Dan scanned the half-moon of sophomores and freshmen. George Tsimboukis (a Greek kid from East Dallas who liked to write about varsity wrestling) and Rick were there for the sports page, as was Sticky, who wrote funny slice-of-life for the campus page. Dan didn’t really know any of the freshman reporters, and the only true pantload in the group was Teddy Boudreaux, who shared all his sophomore hon
ors classes. Boudreaux was a smug and tubby know-it-all, a self-entitled band geek (he played the piccolo, for Christ’s sake) who was just crying out to be wedgied, swirlied, or wet-willied. Boudreaux, however, was nephew to Jim McKenna, an alum who ran the presses and was the biggest advertiser in The Roundup. Father Argerlich didn’t really know Dan Malone, but he knew who Jim McKenna was and the deal he gave on printing. He grinned at Teddy.
“Okay, nominations for editor in chief . . .”
And without hesitation, a freshman pigeon nominated Boudreaux. A smile grew from his potato-shaped head. Sticky let out a low whistle. The sophomores were all thinking the same—if Boudreaux runs the paper, it is gonna suck. Dan rolled his eyes at Rick, who then whispered to Tsimboukis. Stick tipped forward in his desk chair and joined their caucus. In a heartbeat, Stick raised his hand.
“I’d like to nominate Danny Malone.”
Dan flushed with confusion. The sophomores around him—Kevin Veedon and Memo da Silva—were nodding in agreement. He then looked up at Father Argerlich, who was trying to disguise his pissiness.

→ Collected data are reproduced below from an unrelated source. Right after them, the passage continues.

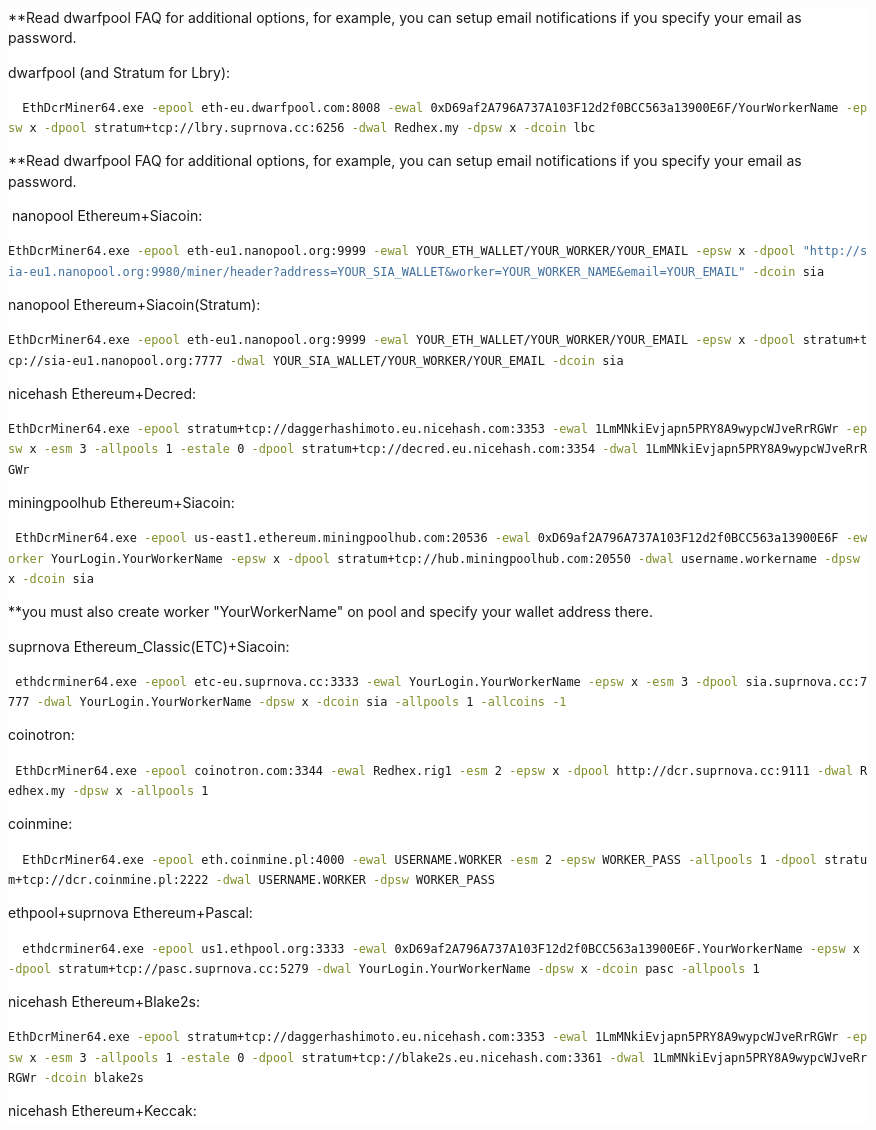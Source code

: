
   ```sh
  ```
**Read dwarfpool FAQ for additional options, for example, you can setup email notifications if you specify your email as password.

 dwarfpool (and Stratum for Lbry):
  ```sh
	EthDcrMiner64.exe -epool eth-eu.dwarfpool.com:8008 -ewal 0xD69af2A796A737A103F12d2f0BCC563a13900E6F/YourWorkerName -epsw x -dpool stratum+tcp://lbry.suprnova.cc:6256 -dwal Redhex.my -dpsw x -dcoin lbc
  ```
  **Read dwarfpool FAQ for additional options, for example, you can setup email notifications if you specify your email as password.

 nanopool Ethereum+Siacoin:
  ```sh
EthDcrMiner64.exe -epool eth-eu1.nanopool.org:9999 -ewal YOUR_ETH_WALLET/YOUR_WORKER/YOUR_EMAIL -epsw x -dpool "http://sia-eu1.nanopool.org:9980/miner/header?address=YOUR_SIA_WALLET&worker=YOUR_WORKER_NAME&email=YOUR_EMAIL" -dcoin sia
  ```
 nanopool Ethereum+Siacoin(Stratum):
   ```sh
EthDcrMiner64.exe -epool eth-eu1.nanopool.org:9999 -ewal YOUR_ETH_WALLET/YOUR_WORKER/YOUR_EMAIL -epsw x -dpool stratum+tcp://sia-eu1.nanopool.org:7777 -dwal YOUR_SIA_WALLET/YOUR_WORKER/YOUR_EMAIL -dcoin sia
  ```
 nicehash Ethereum+Decred:
   ```sh
EthDcrMiner64.exe -epool stratum+tcp://daggerhashimoto.eu.nicehash.com:3353 -ewal 1LmMNkiEvjapn5PRY8A9wypcWJveRrRGWr -epsw x -esm 3 -allpools 1 -estale 0 -dpool stratum+tcp://decred.eu.nicehash.com:3354 -dwal 1LmMNkiEvjapn5PRY8A9wypcWJveRrRGWr
  ```
 miningpoolhub Ethereum+Siacoin:
   ```sh
	EthDcrMiner64.exe -epool us-east1.ethereum.miningpoolhub.com:20536 -ewal 0xD69af2A796A737A103F12d2f0BCC563a13900E6F -eworker YourLogin.YourWorkerName -epsw x -dpool stratum+tcp://hub.miningpoolhub.com:20550 -dwal username.workername -dpsw x -dcoin sia
   ```
 **you must also create worker "YourWorkerName" on pool and specify your wallet address there.

 suprnova Ethereum_Classic(ETC)+Siacoin:
   ```sh
	ethdcrminer64.exe -epool etc-eu.suprnova.cc:3333 -ewal YourLogin.YourWorkerName -epsw x -esm 3 -dpool sia.suprnova.cc:7777 -dwal YourLogin.YourWorkerName -dpsw x -dcoin sia -allpools 1 -allcoins -1
  ```
 coinotron:
   ```sh
	EthDcrMiner64.exe -epool coinotron.com:3344 -ewal Redhex.rig1 -esm 2 -epsw x -dpool http://dcr.suprnova.cc:9111 -dwal Redhex.my -dpsw x -allpools 1
  ```
 coinmine:
  ```sh
	EthDcrMiner64.exe -epool eth.coinmine.pl:4000 -ewal USERNAME.WORKER -esm 2 -epsw WORKER_PASS -allpools 1 -dpool stratum+tcp://dcr.coinmine.pl:2222 -dwal USERNAME.WORKER -dpsw WORKER_PASS
 ```
 ethpool+suprnova Ethereum+Pascal:
  ```sh
	ethdcrminer64.exe -epool us1.ethpool.org:3333 -ewal 0xD69af2A796A737A103F12d2f0BCC563a13900E6F.YourWorkerName -epsw x -dpool stratum+tcp://pasc.suprnova.cc:5279 -dwal YourLogin.YourWorkerName -dpsw x -dcoin pasc -allpools 1
 ```
 nicehash Ethereum+Blake2s:
  ```sh
EthDcrMiner64.exe -epool stratum+tcp://daggerhashimoto.eu.nicehash.com:3353 -ewal 1LmMNkiEvjapn5PRY8A9wypcWJveRrRGWr -epsw x -esm 3 -allpools 1 -estale 0 -dpool stratum+tcp://blake2s.eu.nicehash.com:3361 -dwal 1LmMNkiEvjapn5PRY8A9wypcWJveRrRGWr -dcoin blake2s
 ```
 nicehash Ethereum+Keccak: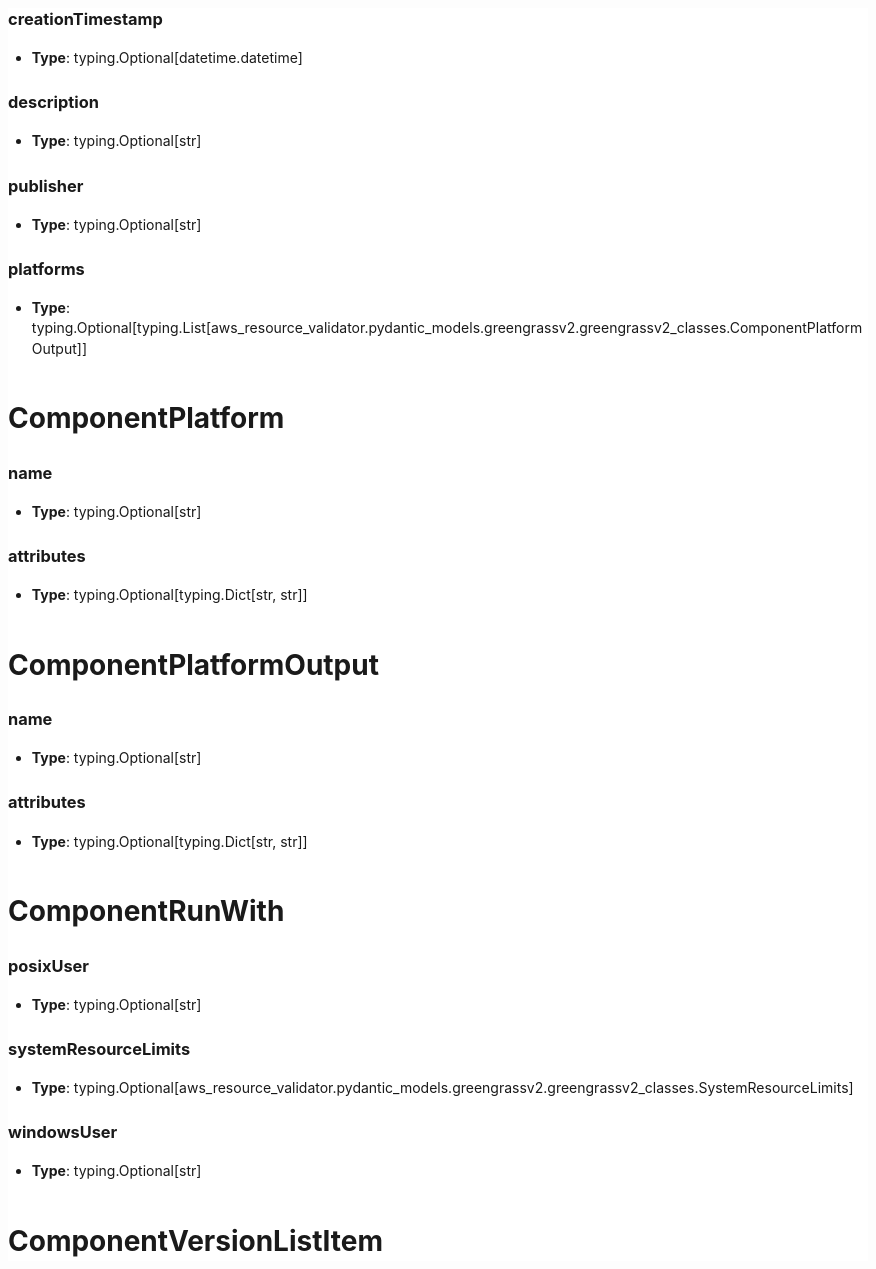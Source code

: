 ### creationTimestamp
- **Type**: typing.Optional[datetime.datetime]

### description
- **Type**: typing.Optional[str]

### publisher
- **Type**: typing.Optional[str]

### platforms
- **Type**: typing.Optional[typing.List[aws_resource_validator.pydantic_models.greengrassv2.greengrassv2_classes.ComponentPlatformOutput]]


# ComponentPlatform

### name
- **Type**: typing.Optional[str]

### attributes
- **Type**: typing.Optional[typing.Dict[str, str]]


# ComponentPlatformOutput

### name
- **Type**: typing.Optional[str]

### attributes
- **Type**: typing.Optional[typing.Dict[str, str]]


# ComponentRunWith

### posixUser
- **Type**: typing.Optional[str]

### systemResourceLimits
- **Type**: typing.Optional[aws_resource_validator.pydantic_models.greengrassv2.greengrassv2_classes.SystemResourceLimits]

### windowsUser
- **Type**: typing.Optional[str]


# ComponentVersionListItem

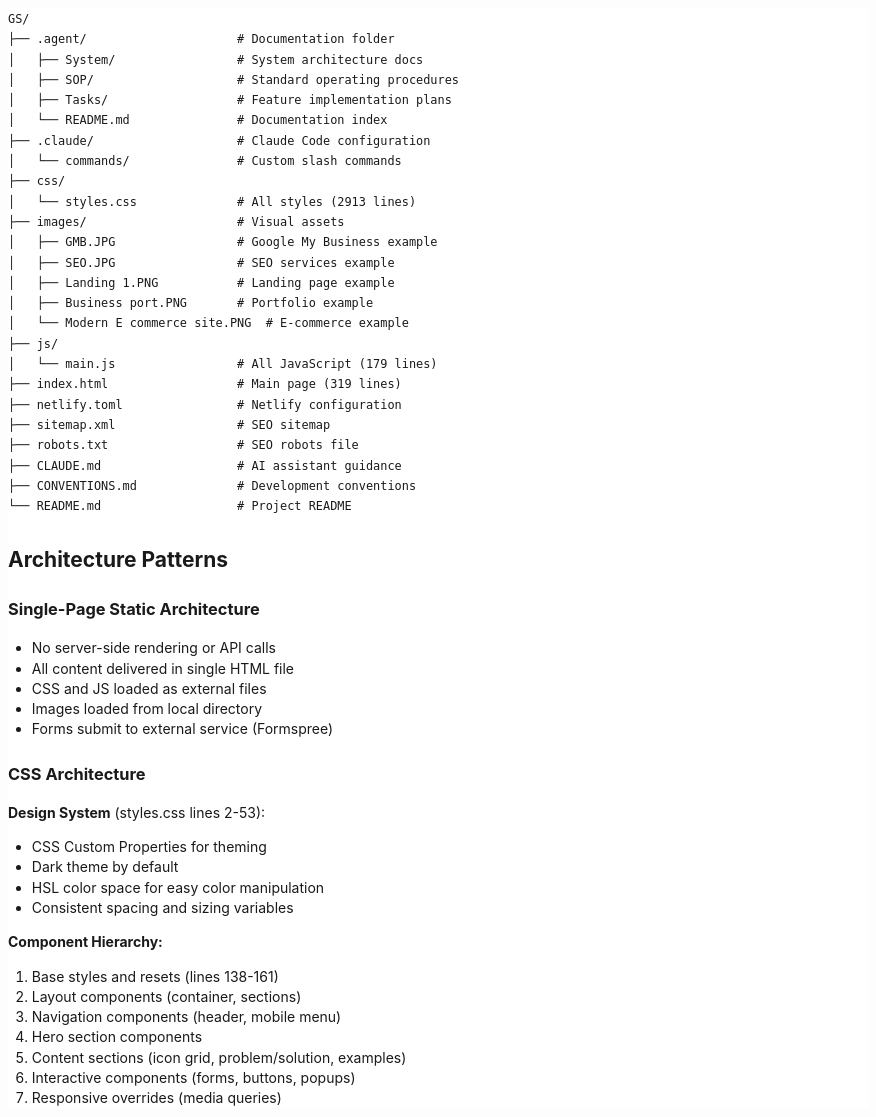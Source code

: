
 ```
GS/
├── .agent/                     # Documentation folder
│   ├── System/                 # System architecture docs
│   ├── SOP/                    # Standard operating procedures
│   ├── Tasks/                  # Feature implementation plans
│   └── README.md               # Documentation index
├── .claude/                    # Claude Code configuration
│   └── commands/               # Custom slash commands
├── css/
│   └── styles.css              # All styles (2913 lines)
├── images/                     # Visual assets
│   ├── GMB.JPG                 # Google My Business example
│   ├── SEO.JPG                 # SEO services example
│   ├── Landing 1.PNG           # Landing page example
│   ├── Business port.PNG       # Portfolio example
│   └── Modern E commerce site.PNG  # E-commerce example
├── js/
│   └── main.js                 # All JavaScript (179 lines)
├── index.html                  # Main page (319 lines)
├── netlify.toml                # Netlify configuration
├── sitemap.xml                 # SEO sitemap
├── robots.txt                  # SEO robots file
├── CLAUDE.md                   # AI assistant guidance
├── CONVENTIONS.md              # Development conventions
└── README.md                   # Project README
```

## Architecture Patterns

### Single-Page Static Architecture
- No server-side rendering or API calls
- All content delivered in single HTML file
- CSS and JS loaded as external files
- Images loaded from local directory
- Forms submit to external service (Formspree)

### CSS Architecture
**Design System** (styles.css lines 2-53):
- CSS Custom Properties for theming
- Dark theme by default
- HSL color space for easy color manipulation
- Consistent spacing and sizing variables

**Component Hierarchy:**
1. Base styles and resets (lines 138-161)
2. Layout components (container, sections)
3. Navigation components (header, mobile menu)
4. Hero section components
5. Content sections (icon grid, problem/solution, examples)
6. Interactive components (forms, buttons, popups)
7. Responsive overrides (media queries)
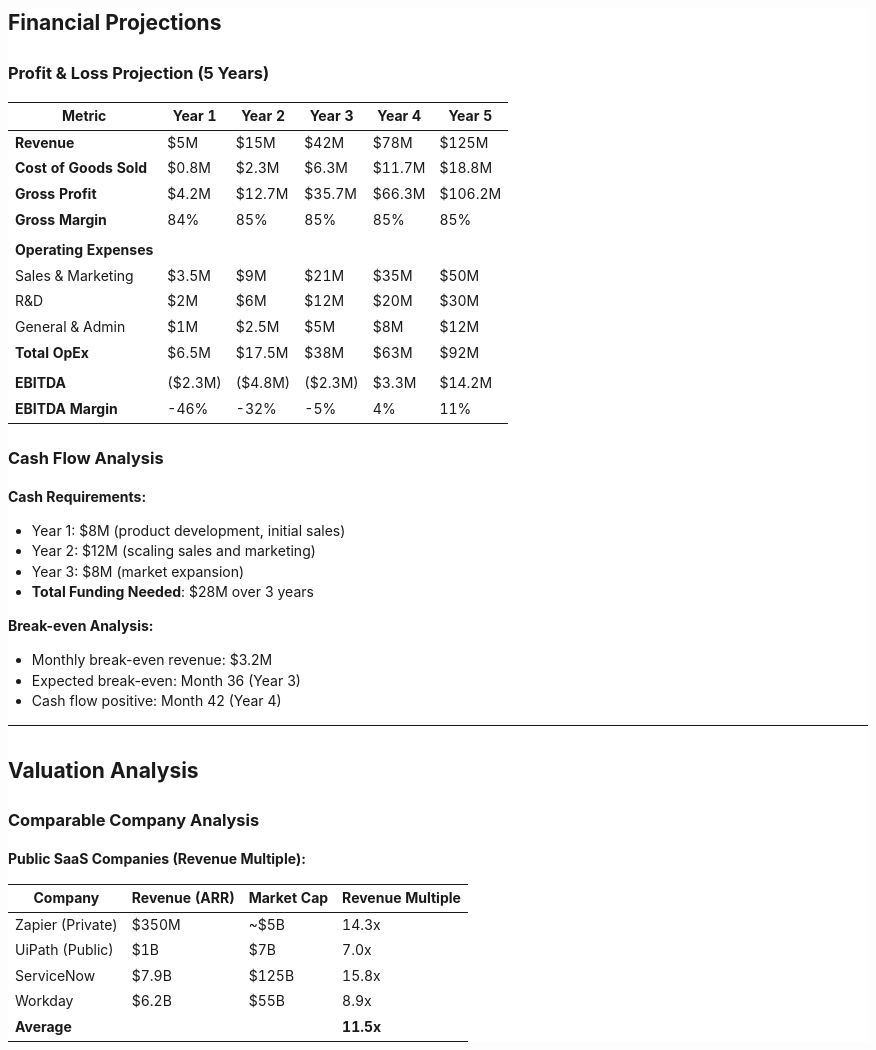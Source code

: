 
## Financial Projections

### Profit & Loss Projection (5 Years)

| Metric | Year 1 | Year 2 | Year 3 | Year 4 | Year 5 |
|--------|--------|--------|--------|--------|--------|
| **Revenue** | $5M | $15M | $42M | $78M | $125M |
| **Cost of Goods Sold** | $0.8M | $2.3M | $6.3M | $11.7M | $18.8M |
| **Gross Profit** | $4.2M | $12.7M | $35.7M | $66.3M | $106.2M |
| **Gross Margin** | 84% | 85% | 85% | 85% | 85% |
| | | | | | |
| **Operating Expenses** | | | | | |
| Sales & Marketing | $3.5M | $9M | $21M | $35M | $50M |
| R&D | $2M | $6M | $12M | $20M | $30M |
| General & Admin | $1M | $2.5M | $5M | $8M | $12M |
| **Total OpEx** | $6.5M | $17.5M | $38M | $63M | $92M |
| | | | | | |
| **EBITDA** | ($2.3M) | ($4.8M) | ($2.3M) | $3.3M | $14.2M |
| **EBITDA Margin** | -46% | -32% | -5% | 4% | 11% |

### Cash Flow Analysis

**Cash Requirements:**
- Year 1: $8M (product development, initial sales)
- Year 2: $12M (scaling sales and marketing)
- Year 3: $8M (market expansion)
- **Total Funding Needed**: $28M over 3 years

**Break-even Analysis:**
- Monthly break-even revenue: $3.2M
- Expected break-even: Month 36 (Year 3)
- Cash flow positive: Month 42 (Year 4)

---

## Valuation Analysis

### Comparable Company Analysis

**Public SaaS Companies (Revenue Multiple):**

| Company | Revenue (ARR) | Market Cap | Revenue Multiple |
|---------|---------------|------------|------------------|
| Zapier (Private) | $350M | ~$5B | 14.3x |
| UiPath (Public) | $1B | $7B | 7.0x |
| ServiceNow | $7.9B | $125B | 15.8x |
| Workday | $6.2B | $55B | 8.9x |
| **Average** | | | **11.5x** |
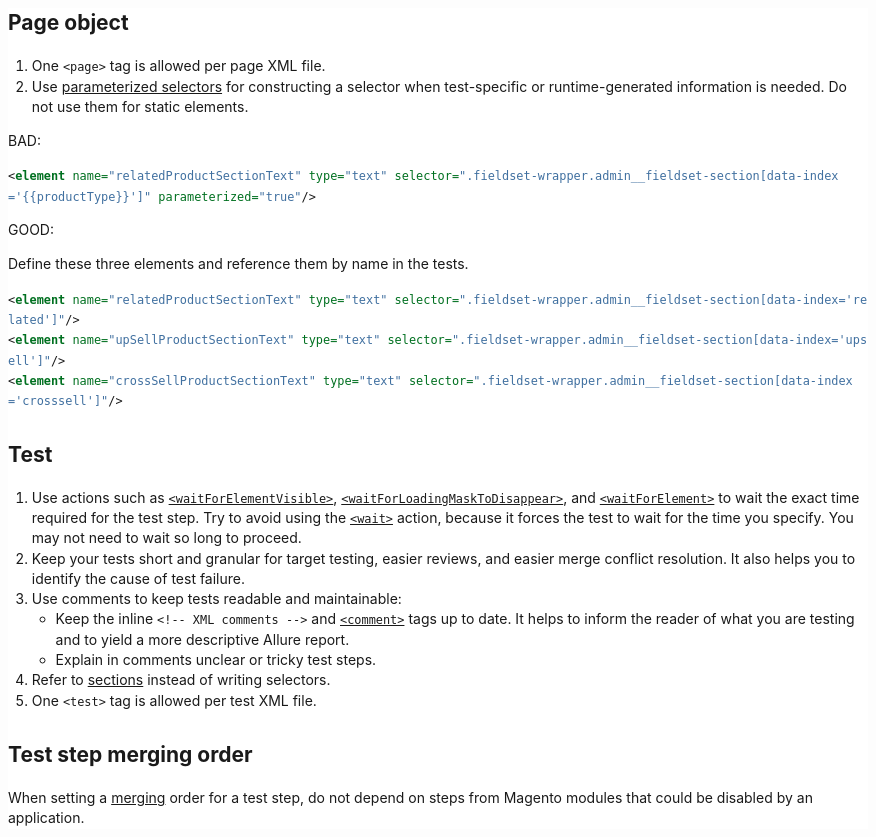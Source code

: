## Page object

1. One `<page>` tag is allowed per page XML file.
2. Use [parameterized selectors] for constructing a selector when test-specific or runtime-generated information is needed.
Do not use them for static elements.

<span class="color:red">
BAD:
</span>



``` xml
<element name="relatedProductSectionText" type="text" selector=".fieldset-wrapper.admin__fieldset-section[data-index='{{productType}}']" parameterized="true"/>
```



<span class="color:green">
GOOD:
</span>

Define these three elements and reference them by name in the tests.

``` xml
<element name="relatedProductSectionText" type="text" selector=".fieldset-wrapper.admin__fieldset-section[data-index='related']"/>
<element name="upSellProductSectionText" type="text" selector=".fieldset-wrapper.admin__fieldset-section[data-index='upsell']"/>
<element name="crossSellProductSectionText" type="text" selector=".fieldset-wrapper.admin__fieldset-section[data-index='crosssell']"/>
```

## Test

1. Use actions such as [`<waitForElementVisible>`], [`<waitForLoadingMaskToDisappear>`], and [`<waitForElement>`] to wait the exact time required for the test step.
 Try to avoid using the [`<wait>`] action, because it forces the test to wait for the time you specify. You may not need to wait so long to proceed.
1. Keep your tests short and granular for target testing, easier reviews, and easier merge conflict resolution.
 It also helps you to identify the cause of test failure.
1. Use comments to keep tests readable and maintainable:
   *  Keep the inline `<!-- XML comments -->` and [`<comment>`] tags up to date.
     It helps to inform the reader of what you are testing and to yield a more descriptive Allure report.
   *  Explain in comments unclear or tricky test steps.
1. Refer to [sections] instead of writing selectors.
1. One `<test>` tag is allowed per test XML file.

## Test step merging order

When setting a [merging] order for a test step, do not depend on steps from Magento modules that could be disabled by an application.


[`<after>`]: test/actions.html#before-and-after
[`<before>`]: test/actions.html#before-and-after
[`<comment>`]: test/actions.html#comment
[`<createData>`]: test/actions.html#createdata
[`<deleteData>`]: test/actions.html#deletedata
[`<wait>`]: test/actions.html#wait
[`<waitForElement>`]: test/actions.html#waitforelement
[`<waitForElementVisible>`]: test/actions.html#waitforelementvisible
[`<waitForLoadingMaskToDisappear>`]: test/actions.html#waitforloadingmasktodisappear
[Action group]: test/action-groups.html
[annotations]: test/annotations.html
[entity]: data.html
[extension]: extending.html
[merging]: merging.html
[parameterized selectors]: section/parameterized-selectors.html
[sections]: section.html
[MFTF Test Migration]: https://github.com/magento/magento-functional-tests-migration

After Jimmy Whalen had gone all gonzo, he wanted Boudreaux as his toady.
“Okay, I’m not sure we have a quorum to make this a vote.” He was trying to stall until Boudreaux could pack the photo desk with more of his band dweebs.
Rick stabbed at the air with the pencil he had been chewing on. “But you asked for nominees!”
“Fine. Mr. Malone, do you accept the nomination?”
Dan didn’t know what to do, but he thought of Oglesby’s rebuke. Step up and figure out your involvement. You want to work on your writing? Well, here you go.
“Yes, I accept.”
Stick stuck out his tongue at Teddy Boudreaux, who looked like someone farted in his face. Still, the vote would be close—Boudreaux had the freshmen, Malone the sophomores.